Please enjoy this profoundly stupid GOP campaign ad
Michelle Fiore can shoot beer bottles in an empty desert, and that’s why she should be governor of Nevada.
At this point in our long national political implosion, it goes without saying that the Republican Party of 2021 and beyond is fundamentally a party predicated on pleasing — and emulating — former President Donald Trump. That presents something of a problem for the GOP, given that Trump remains wildly unpopular among the broader body politic, to say nothing of the fact that trying to out-Trump Trump is basically a cosplay exercise in diminishing returns.
Nevertheless, that’s the name of the game these days, particularly as conservative primary races heat up in preparation for the 2022 midterms. The goal here seems not to be to appeal to as broad a swath of the overall electorate as possible, but instead to galvanize the most enthusiastically extreme members of your party to vault you into the general election, where you can worry about overall electability when you get there.
Having said all that, I still am forced to ask: What the absolute unglued hell is going on in this just-released campaign ad for aspiring Nevada governor Michele Fiore?
Despite her claim that she’s “spent my whole life fighting the establishment,” Fiore has actually spent the better part of the past decade holding public office of some sort, first as a member of the Nevada Assembly, and then as a city council member in Las Vegas. And while it’s true that her time in politics has been riddled with the sort of extremist dalliances that were once career suicide for an aspiring state executive, Fiore’s enthusiastic support for domestic terrorists, violent xenophobia, and lurch toward authoritarianism seem practically jejune by today’s post-Trumpian standards.
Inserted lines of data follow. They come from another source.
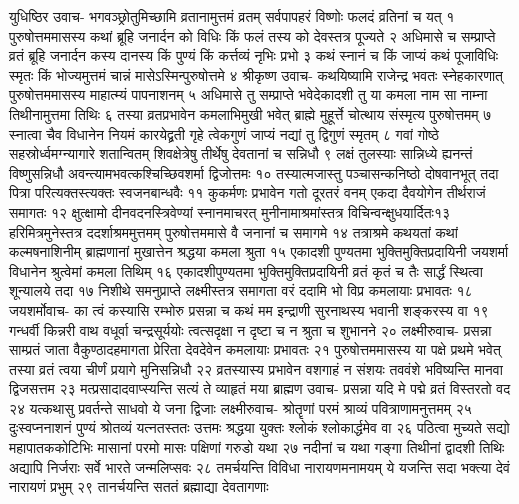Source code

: युधिष्ठिर उवाच-
भगवञ्छ्रोतुमिच्छामि व्रतानामुत्तमं व्रतम् 
सर्वपापहरं विष्णोः फलदं व्रतिनां च यत् १
पुरुषोत्तममासस्य कथां ब्रूहि जनार्दन 
को विधिः किं फलं तस्य को देवस्तत्र पूज्यते २
अधिमासे च सम्प्राप्ते व्रतं ब्रूहि जनार्दन 
कस्य दानस्य किं पुण्यं किं कर्त्तव्यं नृभिः प्रभो ३
कथं स्नानं च किं जाप्यं कथं पूजाविधिः स्मृतः 
किं भोज्यमुत्तमं चान्नं मासेऽस्मिन्पुरुषोत्तमे ४
श्रीकृष्ण उवाच-
कथयिष्यामि राजेन्द्र भवतः स्नेहकारणात् 
पुरुषोत्तममासस्य माहात्म्यं पापनाशनम् ५
अधिमासे तु सम्प्राप्ते भवेदेकादशी तु या 
कमला नाम सा नाम्ना तिथीनामुत्तमा तिथिः ६
तस्या व्रतप्रभावेन कमलाभिमुखी भवेत् 
ब्राह्मे मुहूर्त्ते चोत्थाय संस्मृत्य पुरुषोत्तमम् ७
स्नात्वा चैव विधानेन नियमं कारयेद्व्रती 
गृहे त्वेकगुणं जाप्यं नद्यां तु द्विगुणं स्मृतम् ८
गवां गोष्ठे सहस्रोर्ध्वमग्न्यागारे शतान्वितम् 
शिवक्षेत्रेषु तीर्थेषु देवतानां च सन्निधौ ९
लक्षं तुलस्याः सान्निध्ये ह्यनन्तं विष्णुसन्निधौ 
अवन्त्यामभवत्कश्चिच्छिवशर्मा द्विजोत्तमः १०
तस्यात्मजास्तु पञ्चासन्कनिष्ठो दोषवानभूत् 
तदा पित्रा परित्यक्तस्त्यक्तः स्वजनबान्धवैः ११
कुकर्मणः प्रभावेन गतो दूरतरं वनम् 
एकदा दैवयोगेन तीर्थराजं समागतः १२
क्षुत्क्षामो दीनवदनस्त्रिवेण्यां स्नानमाचरत् 
मुनीनामाश्रमांस्तत्र विचिन्वन्क्षुधयार्दितः१३
हरिमित्रमुनेस्तत्र ददर्शाश्रममुत्तमम् 
पुरुषोत्तममासे वै जनानां च समागमे १४
तत्राश्रमे कथयतां कथां कल्मषनाशिनीम् 
ब्राह्मणानां मुखात्तेन श्रद्धया कमला श्रुता १५
एकादशी पुण्यतमा भुक्तिमुक्तिप्रदायिनी 
जयशर्मा विधानेन श्रुत्वेमां कमला तिथिम् १६
एकादशीपुण्यतमा भुक्तिमुक्तिप्रदायिनी 
व्रतं कृतं च तैः सार्द्धं स्थित्वा शून्यालये तदा १७
निशीथे समनुप्राप्ते लक्ष्मीस्तत्र समागता 
वरं ददामि भो विप्र कमलायाः प्रभावतः १८
जयशर्मोवाच-
का त्वं कस्यासि रम्भोरु प्रसन्ना च कथं मम 
इन्द्राणी सुरनाथस्य भवानी शङ्करस्य वा १९
गन्धर्वी किन्नरी वाथ वधूर्वा चन्द्रसूर्ययोः 
त्वत्सदृक्षा न दृष्टा च न श्रुता च शुभानने २०
लक्ष्मीरुवाच-
प्रसन्ना साम्प्रतं जाता वैकुण्ठादहमागता 
प्रेरिता देवदेवेन कमलायाः प्रभावतः २१
पुरुषोत्तममासस्य या पक्षे प्रथमे भवेत् 
तस्या व्रतं त्वया चीर्णं प्रयागे मुनिसन्निधौ २२
व्रतस्यास्य प्रभावेन वशगाहं न संशयः 
तववंशे भविष्यन्ति मानवा द्विजसत्तम २३
मत्प्रसादादवाप्स्यन्ति सत्यं ते व्याहृतं मया 
ब्राह्मण उवाच-
प्रसन्ना यदि मे पद्मे व्रतं विस्तरतो वद २४
यत्कथासु प्रवर्तन्ते साधवो ये जना द्विजाः 
लक्ष्मीरुवाच-
श्रोतॄणां परमं श्राव्यं पवित्राणामनुत्तमम् २५
दुःस्वप्ननाशनं पुण्यं श्रोतव्यं यत्नतस्ततः 
उत्तमः श्रद्धया युक्तः श्लोकं श्लोकार्द्धमेव वा २६
पठित्वा मुच्यते सद्यो महापातककोटिभिः 
मासानां परमो मासः पक्षिणां गरुडो यथा २७
नदीनां च यथा गङ्गा तिथीनां द्वादशी तिथिः 
अद्यापि निर्जराः सर्वे भारते जन्मलिप्सवः २८
तमर्चयन्ति विविधा नारायणमनामयम् 
ये यजन्ति सदा भक्त्या देवं नारायणं प्रभुम् २९
तानर्चयन्ति सततं ब्रह्माद्या देवतागणाः 
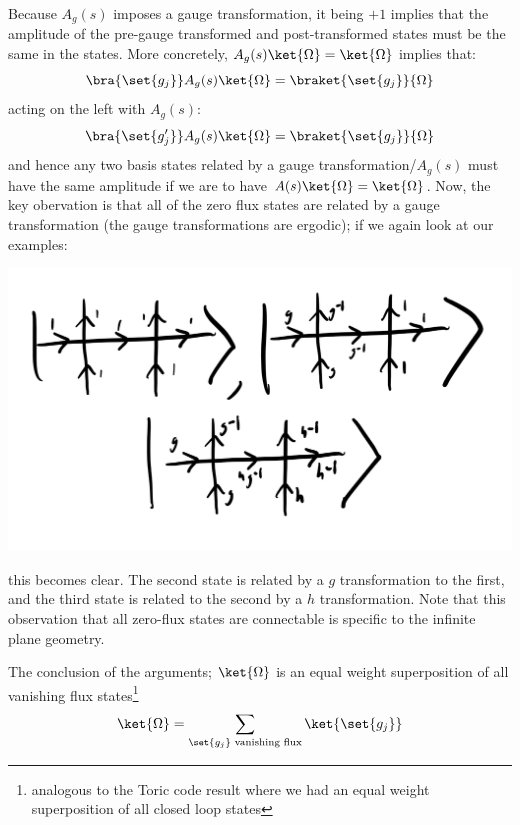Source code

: Because $A_g(s)$ imposes a gauge transformation, it being $+1$ implies that the amplitude of the pre-gauge transformed and post-transformed states must be the same in the states. More concretely, $A_g(s)\ket{\Omega} = \ket{\Omega}$ implies that:
\begin{equation}
    \bra{\set{g_j}}A_g(s)\ket{\Omega} = \braket{\set{g_j}}{\Omega}
\end{equation}
acting on the left with $A_g(s)$:
\begin{equation}
    \bra{\set{g_j'}}A_g(s)\ket{\Omega} = \braket{\set{g_j}}{\Omega}
\end{equation}
and hence any two basis states related by a gauge transformation/$A_g(s)$ must have the same amplitude if we are to have $A(s)\ket{\Omega} = \ket{\Omega}$. Now, the key obervation is that all of the zero flux states are related by a gauge transformation (the gauge transformations are ergodic); if we again look at our examples:
\begin{center}
    \includegraphics[scale=0.35]{Lectures/Images/lec7-nofluxstates.png}
\end{center}
this becomes clear. The second state is related by a $g$ transformation to the first, and the third state is related to the second by a $h$ transformation. Note that this observation that all zero-flux states are connectable is specific to the infinite plane geometry.

The conclusion of the arguments; $\ket{\Omega}$ is an equal weight superposition of all vanishing flux states\footnote{analogous to the Toric code result where we had an equal weight superposition of all closed loop states}
\begin{equation}
    \ket{\Omega} = \sum_{\set{g_j} \text{ vanishing flux}} \ket{\set{g_j}}
\end{equation}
Which is perhaps why her campaign announcement video feels so psychotic, yet dull at the same time. Yes, it’s objectively weird to film a campaign ad framing you as a leader in which you just wander an empty stretch of desert by yourself, but the whole “opening fire on issues I don’t like” shpiel is incredibly warmed over at this point — so much so that it’s easy to overlook how awkwardly contrived the whole thing is. Watch the ad again, and pay special attention to the end when Fiore momentarily takes her hand off her sidearm, only to immediately return to clutching her weapon unconvincingly for the final few seconds. Sure, all campaign ads are staged pantomimes with little connection to real life, but in this case that disconnect is even more obvious than usual.
With years operating at various levels of Nevada state and local government, it’s entirely possible that Fiore has a legitimate shot at winning her party’s nomination, and even the governor’s race in general. If she does, though, my guess is it will be despite — not because of — an ad that smacks of trying too hard to be edgy.